Cuando ese hombre aparentaba estar cansado, estaba cansado. Estaba cansado porque trabajaba mucho y se ganaba honradamente hasta la última peseta que le pagaban. Cada vez que veo al maestro de deportes de la Patria que me pasa por el lado hacia la escuela, que como buen heredero de Míster Monchín, sin dar un tajo se ha estado robando durante treinta y seis años un jugoso salario del gobierno, pienso en Bayano y me da coraje. Algún día alguien tendrá que escribir sobre la corrupción que representa conseguir un trabajo, recibir una paga y no trabajar, pero eso es otro cuento al que los buscones le llaman cariñosamente “ser listo”. Todos los contratistas que le mencioné anteriormente y los que no mencioné porque no los conozco o se me olvidaron, se peleaban a Bayano siendo uno de los primeros obreros en ganar más de lo que los demás ganaban porque en igual tiempo hacía más que los demás. 
Ya viejo, cansado, y con parte de sus intestinos guindándole en protuberancia evidente, en el último lugar en que trabajó fue en la construcción del edificio del Taco Bell en el Pepino. Fue su trabajo de despedida y es posible que por tal motivo, en esa construcción, nuestro amigo hizo de todo. El contratista que lo ocupó, sabía de lo que Bayano era que capaz. Así que casi casi le soltó la edificación completa y el hombre, que no era un obrero diestro, cargó, almacenó, mezcló, martilló, haló, empujó, subió, bajó, soldó, serruchó, pintó, midió, decoró, hizo trabajo eléctrico, sanitario, de cerámica, de aluminio, madera, cristalería y muchas cosas más. Con tal empuje, pasó lo que tenía que pasar, la construcción se terminó, mi amigo se agotó y la protuberancia aumentó.
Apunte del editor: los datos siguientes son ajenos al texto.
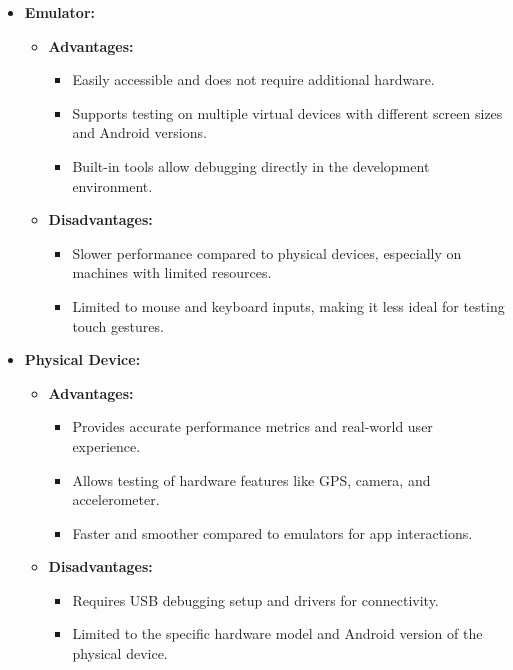 \documentclass{article}
\begin{document}
\begin{itemize}
    \item \textbf{Emulator:}
    \begin{itemize}
        \item \textbf{Advantages:}
        \begin{itemize}
            \item Easily accessible and does not require additional hardware.
            \item Supports testing on multiple virtual devices with different screen sizes and Android versions.
            \item Built-in tools allow debugging directly in the development environment.
        \end{itemize}
        \item \textbf{Disadvantages:}
        \begin{itemize}
            \item Slower performance compared to physical devices, especially on machines with limited resources.
            \item Limited to mouse and keyboard inputs, making it less ideal for testing touch gestures.
        \end{itemize}
    \end{itemize}
    \item \textbf{Physical Device:}
    \begin{itemize}
        \item \textbf{Advantages:}
        \begin{itemize}
            \item Provides accurate performance metrics and real-world user experience.
            \item Allows testing of hardware features like GPS, camera, and accelerometer.
            \item Faster and smoother compared to emulators for app interactions.
        \end{itemize}
        \item \textbf{Disadvantages:}
        \begin{itemize}
            \item Requires USB debugging setup and drivers for connectivity.
            \item Limited to the specific hardware model and Android version of the physical device.
        \end{itemize}
    \end{itemize}
\end{itemize}
\end{document}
Fue una agotada llena de satisfacción y dolor (dolor, sí, porque los guindalejos imprevistos duelen), ya que además de ganarse unos chavitos para pagar las deudas familiares, se llenó de orgullo con la belleza de la obra y quedó convencido de que el edificio del Taco Bell era el más hermoso que había visto. Según él era más bello que la casa grande de la plaza de la señora aquella que decía muchos disparates pero que la gente la encontraba genial y culta porque era rica y viuda de un hombre de letras, como si las neuronas se adquirieran en quincalla o por vínculo matrimonial. Para este Miguel Ángel nuestro, aquella era su basílica de San Pedro. Bayano decía que el edificio era tan y tan lindo que parecía de embuste. Según él, aquella edificación era la más bonita que había en el pueblo y la más hermosa en la que había trabajado. 
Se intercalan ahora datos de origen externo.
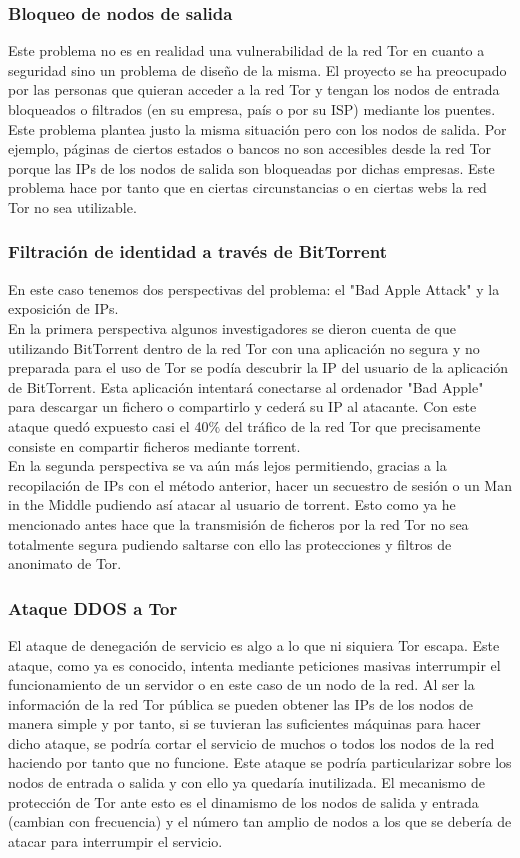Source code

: \subsubsection{Bloqueo de nodos de salida}
Este problema no es en realidad una vulnerabilidad de la red Tor en cuanto a seguridad sino un problema de diseño de la misma. El proyecto se ha preocupado por las personas que quieran acceder a la red Tor y tengan los nodos de entrada bloqueados o filtrados (en su empresa, país o por su ISP) mediante los puentes. Este problema plantea justo la misma situación pero con los nodos de salida. Por ejemplo, páginas de ciertos estados o bancos no son accesibles desde la red Tor porque las IPs de los nodos de salida son bloqueadas por dichas empresas. Este problema hace por tanto que en ciertas circunstancias o en ciertas webs la red Tor no sea utilizable.

\subsubsection{Filtración de identidad a través de BitTorrent}
En este caso tenemos dos perspectivas del problema: el "Bad Apple Attack" y la exposición de IPs.\\
En la primera perspectiva algunos investigadores se dieron cuenta de que utilizando BitTorrent dentro de la red Tor con una aplicación no segura y no preparada para el uso de Tor se podía descubrir la IP del usuario de la aplicación de BitTorrent. Esta aplicación intentará conectarse al ordenador "Bad Apple" para descargar un fichero o compartirlo y cederá su IP al atacante. Con este ataque quedó expuesto casi el 40$\%$ del tráfico de la red Tor que precisamente consiste en compartir ficheros mediante torrent.\\
En la segunda perspectiva se va aún más lejos permitiendo, gracias a la recopilación de IPs con el método anterior, hacer un secuestro de sesión o un Man in the Middle pudiendo así atacar al usuario de torrent. Esto como ya he mencionado antes hace que la transmisión de ficheros por la red Tor no sea totalmente segura pudiendo saltarse con ello las protecciones y filtros de anonimato de Tor.

\subsubsection{Ataque DDOS a Tor}
El ataque de denegación de servicio es algo a lo que ni siquiera Tor escapa. Este ataque, como ya es conocido, intenta mediante peticiones masivas interrumpir el funcionamiento de un servidor o en este caso de un nodo de la red. Al ser la información de la red Tor pública se pueden obtener las IPs de los nodos de manera simple y por tanto, si se tuvieran las suficientes máquinas para hacer dicho ataque, se podría cortar el servicio de muchos o todos los nodos de la red haciendo por tanto que no funcione. Este ataque se podría particularizar sobre los nodos de entrada o salida y con ello ya quedaría  inutilizada. El mecanismo de protección de Tor ante esto es el dinamismo de los nodos de salida y entrada (cambian con frecuencia) y el número tan amplio de nodos a los que se debería de atacar para interrumpir el servicio.

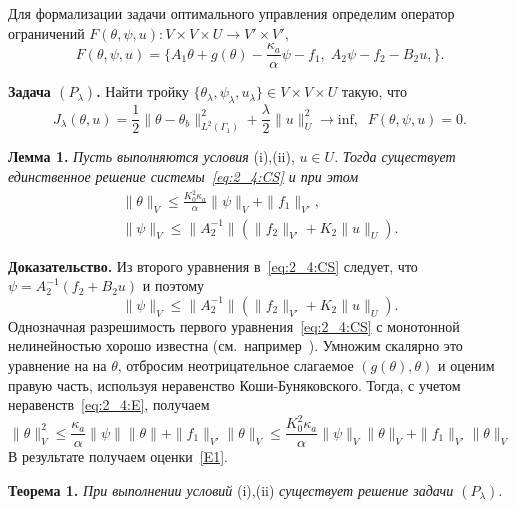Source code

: Для формализации задачи оптимального управления определим оператор
ограничений $F(\theta, \psi, u) : V \times V \times U \rightarrow V' \times V'$,
\[
    F(\theta, \psi, u) = \{A_1\theta+g(\theta)-\frac{\kappa_a}{\alpha}\psi-f_1 ,\;
    A_2\psi-f_2-B_2u, \}.
\]


\textbf{Задача $(P_\lambda)$.} Найти тройку $\{\theta_\lambda, \psi_\lambda, u_\lambda \} \in V \times V \times U$
такую, что
\begin{equation}
    \label{eq:2_4:CP}
    J_\lambda(\theta, u) = \frac{1}{2}\|\theta -\theta_b\|^2_{L^2(\Gamma_1)}
    + \frac{\lambda}{2}\|u\|^2_U \rightarrow \text{inf},\;\; F(\theta, \psi, u)=0.
\end{equation}

\textbf{Лемма 1.}
\textit{
    Пусть выполняются условия} (i),(ii), $u\in U$. \textit{ Тогда
существует единственное решение системы~\eqref{eq:2_4:CS} и при этом}
\begin{equation}
    \label{eq:2_4:E1}
    \begin{aligned}
        \|\theta\|_V \leq
        \frac{K_0^2\kappa_a}{\alpha}\|\psi\|_V+\|f_1\|_{V'}, \\
        \|\psi\|_V\leq \|A_2^{-1}\|\left(\|f_2\|_{V'}+K_2\|u\|_U\right).
    \end{aligned}
\end{equation}

\textbf{Доказательство.}
Из второго уравнения в~\eqref{eq:2_4:CS} следует, что $\psi = A_2^{-1}(f_2+B_2 u)$  и поэтому
\[
    \|\psi\|_V\leq \|A_2^{-1}\|\left(\|f_2\|_{V'}+K_2\|u\|_U\right).
\]
Однозначная разрешимость первого уравнения~\eqref{eq:2_4:CS} с монотонной
нелинейностью хорошо известна (см.\ например~\cite{Kufner}).
Умножим скалярно это уравнение на на $\theta $,
отбросим неотрицательное слагаемое $(g(\theta),\theta)$ и оценим правую часть,
используя неравенство Коши-Буняковского.
Тогда, с учетом неравенств~\eqref{eq:2_4:E}, получаем
\[
    \|\theta\|^2_V \leq \frac{\kappa_a}{\alpha}\|\psi\|\|\theta\|+\|f_1\|_{V'}\|\theta\|_V\leq
    \frac{K_0^2\kappa_a}{\alpha}\|\psi\|_V\|\theta\|_V+\|f_1\|_{V'}\|\theta\|_V
\]
В результате получаем оценки~\eqref{E1}.

\textbf{Теорема 1.}
\textit{
    При выполнении условий} (i),(ii)
\textit{ существует решение задачи $(P_\lambda).$
}

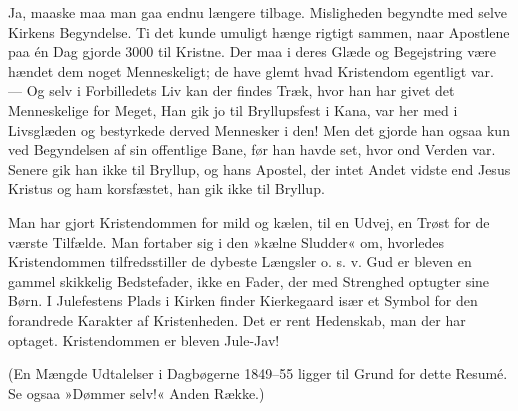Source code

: \documentclass[12pt,a4paper,openany]{book}
\newcommand{\opage}[1]{\marginnote{\footnotesize\textit{[#1]}}}
\begin{document}
Ja, maaske maa man gaa endnu længere tilbage.
Misligheden begyndte med selve Kirkens Begyndelse. Ti
det kunde umuligt hænge rigtigt sammen, naar Apostlene
\opage{140}paa én Dag gjorde 3000 til Kristne. Der maa i deres
Glæde og Begejstring være hændet dem noget Menneskeligt;
de have glemt hvad Kristendom egentligt var. ---
Og selv i Forbilledets Liv kan der findes Træk, hvor
han har givet det Menneskelige for Meget, Han gik jo
til Bryllupsfest i Kana, var her med i Livsglæden og
bestyrkede derved Mennesker i den! Men det gjorde han
ogsaa kun ved Begyndelsen af sin offentlige Bane, før
han havde set, hvor ond Verden var. Senere gik han
ikke til Bryllup, og hans Apostel, der intet Andet vidste
end Jesus Kristus og ham korsfæstet, han gik ikke til
Bryllup.

Man har gjort Kristendommen for mild og kælen, til
en Udvej, en Trøst for de værste Tilfælde. Man fortaber
sig i den »kælne Sludder« om, hvorledes Kristendommen
tilfredsstiller de dybeste Længsler o. s. v. Gud
er bleven en gammel skikkelig Bedstefader, ikke en Fader,
der med Strenghed optugter sine Børn. I Julefestens
Plads i Kirken finder Kierkegaard især et Symbol for
den forandrede Karakter af Kristenheden. Det er rent
Hedenskab, man der har optaget. Kristendommen er
bleven Jule-Jav!

(En Mængde Udtalelser i Dagbøgerne 1849--55 ligger
til Grund for dette Resumé. Se ogsaa »Dømmer selv!«
Anden Række.)
\end{document}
Tal era el apasionamiento que mi amigo tenía con aquél edificio, que en una mesita de la sala de su casa donde se colocaban los retratos de la familia, del Sagrado Corazón, de Muñoz y Kennedy, tenía una foto del Taco Bell que por casualidad quedaba en frente a uno de él dando la impresión de que siempre lo estaba mirando. Era común verlo en las tardes caminando frente al edificio como para asegurarse de que todavía estaba allí y recrearse en su belleza. Era su guardián silente en la distancia y cuando lo visitaba le daba la sensación de que le pertenecía. Su orgullo era tanto, que el pobre hombre, viejo ya para cambiar sus gustos culinarios, comenzó a comer lo que para él también eran maravillas de platos mejicanos hechos en la cocina de acero inoxidable que ayudó a ensamblar y que era parte de su obra. 
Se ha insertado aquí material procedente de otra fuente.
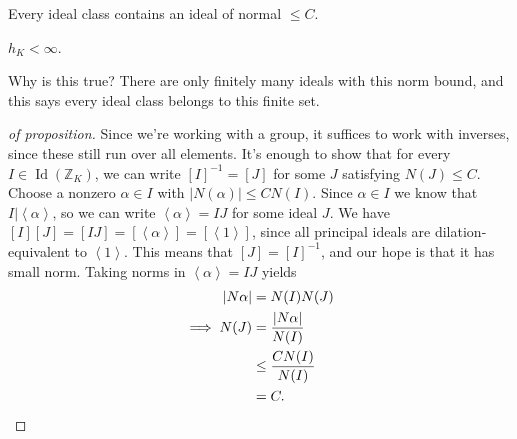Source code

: \begin{proposition}[?]

Every ideal class contains an ideal of normal \(\leq C\).

\end{proposition}

\begin{corollary}[?]

\(h_K < \infty\).

\end{corollary}

\begin{remark}

Why is this true? There are only finitely many ideals with this norm
bound, and this says every ideal class belongs to this finite set.

\end{remark}

\begin{proof}[of proposition]

Since we're working with a group, it suffices to work with inverses,
since these still run over all elements. It's enough to show that for
every \(I \in \operatorname{Id}({\mathbb{Z}}_K)\), we can write
\([I]^{-1}= [J]\) for some \(J\) satisfying \(N(J) \leq C\). Choose a
nonzero \(\alpha\in I\) with
\({\left\lvert {N( \alpha )} \right\rvert}\leq C N(I)\). Since
\(\alpha\in I\) we know that
\(I \mathrel{\Big|}\left\langle{ \alpha }\right\rangle\), so we can
write \(\left\langle{ \alpha }\right\rangle = IJ\) for some ideal \(J\).
We have
\([I] [J] = [IJ] = [ \left\langle{ \alpha }\right\rangle ] = [ \left\langle{ 1 }\right\rangle ]\),
since all principal ideals are dilation-equivalent to
\(\left\langle{ 1 }\right\rangle\). This means that \([J] = [I] ^{-1}\),
and our hope is that it has small norm. Taking norms in
\(\left\langle{ \alpha }\right\rangle = IJ\) yields
\begin{align*}
{\left\lvert {N \alpha} \right\rvert} 
&= N(I) N(J) \\
\implies N(J) 
&= { {\left\lvert {N \alpha} \right\rvert} \over N(I) } \\
&\leq { C N(I) \over N(I)} \\
&= C
.\end{align*}

\end{proof}

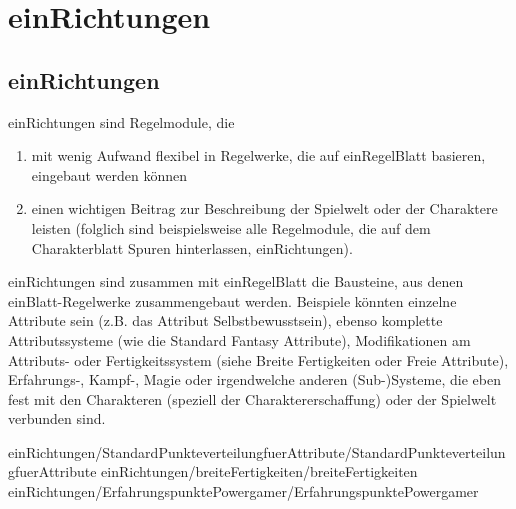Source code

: \part {einRichtungen}
\chapter {einRichtungen}
einRichtungen sind Regelmodule, die
\begin{enumerate}
\item mit wenig Aufwand flexibel in Regelwerke, die auf einRegelBlatt basieren, eingebaut werden können
\item einen wichtigen Beitrag zur Beschreibung der Spielwelt oder der Charaktere leisten (folglich sind beispielsweise alle Regelmodule, die auf dem Charakterblatt Spuren hinterlassen, einRichtungen).
\end{enumerate}
einRichtungen sind zusammen mit einRegelBlatt die Bausteine, aus denen einBlatt-Regelwerke zusammengebaut werden.
Beispiele könnten einzelne Attribute sein (z.B. das Attribut Selbstbewusstsein), ebenso komplette Attributssysteme (wie die Standard Fantasy Attribute), Modifikationen am Attributs- oder Fertigkeitssystem (siehe Breite Fertigkeiten oder Freie Attribute), Erfahrungs-, Kampf-, Magie oder irgendwelche anderen (Sub-)Systeme, die eben fest mit den Charakteren (speziell der Charaktererschaffung) oder der Spielwelt verbunden sind.

 {einRichtungen/StandardPunkteverteilungfuerAttribute/StandardPunkteverteilungfuerAttribute} 
 {einRichtungen/breiteFertigkeiten/breiteFertigkeiten}
 {einRichtungen/ErfahrungspunktePowergamer/ErfahrungspunktePowergamer}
Fatigado de toda una vida de trabajo, de tantas órdenes recibidas y ejecutadas, Bayano se retiró a descansar un poco y a esperar pacientemente por la inevitable Pelegrina mientras el tiempo pasaba. Para ese entonces sus padeceres exteriores habían aumentado hasta el descontrol y su pasión por la obra había trotado hasta la obsesión. No había quién lo soportara echándoselas siempre de su última construcción y cuando jugábamos una mesita de dominó, había apuestas a ver cuánto se tardaba en sacar la conversación de lo que para él era el mejor y más atractivo edificio del pueblo. 
Nunca olvido aquél triste y trágico domingo en que las fichas se le cayeron de sus callosas y cansadas manos y se horrorizó cuando vió por la tele, cómo explosionaban un no tan viejo condominio en San Juan porque la titerería disparaba desde él a los buenazos de policías. Se le encrisparon los pelos tan solo con pensar que a su obra algún día le pudiera pasar lo mismo. Se indignó y sintió que mucho trabajo se venía al suelo, que muchos recursos se caían y perdían y que todo aquél espectáculo macabro no era otra cosa que una burla al esfuerzo, a la economía maltrecha de nuestro pueblo y al trabajo de los muchos obreros como él que se fajaron construyendo el multipiso. El emperador Carlos V, cuando vió la destrucción de la Mezquita en Córdoba, sumamente molesto dijo, "Facéis lo que hay en otras muchas partes y habéis desfecho lo que era único." Bayano, que no era emperador y era del Pepino, dijo algo parecido: "¿Cómo carajo es posible que después de que explotaron a tanta gente para lograr construirlo, ahora exploten el producto de la explotación?" Perdóname nuevamente Pilar, pero yo pienso igual que mi amigo: hay que ser bien pendejo para trabajar destruyendo tanto trabajo. 
Pues aquél inolvidable y triste seis de marzo mis pecadores y viejos ojos vieron lo que ya ustedes se imaginan: estaban destruyendo el Taco Bell. Aparentemente al perrito mejicano le dió tanto coraje de que no hubiera muchas ventas, que sin ton ni son ordenó la destrucción del edificio lindo de mi amigo. Pensé en Bayano y en lo orgulloso, contento y satisfecho que estaba con su trabajo. Tuve unos inmensos deseos de buscar al Chiguagua que quiere Taco Bell y retarlo a un duelo a muerte, pero me contuve. Por un minuto olvidé que Bayano, que parece que presentía lo que pasaría con su obra, burlándose del desastre, había muerto hacía varios meses. Me despedí del lugar y me fuí al viejo cementerio municipal. Le hablé a Bayano y a nombre de todos los que honran el trabajo trabajando, le pedí perdón.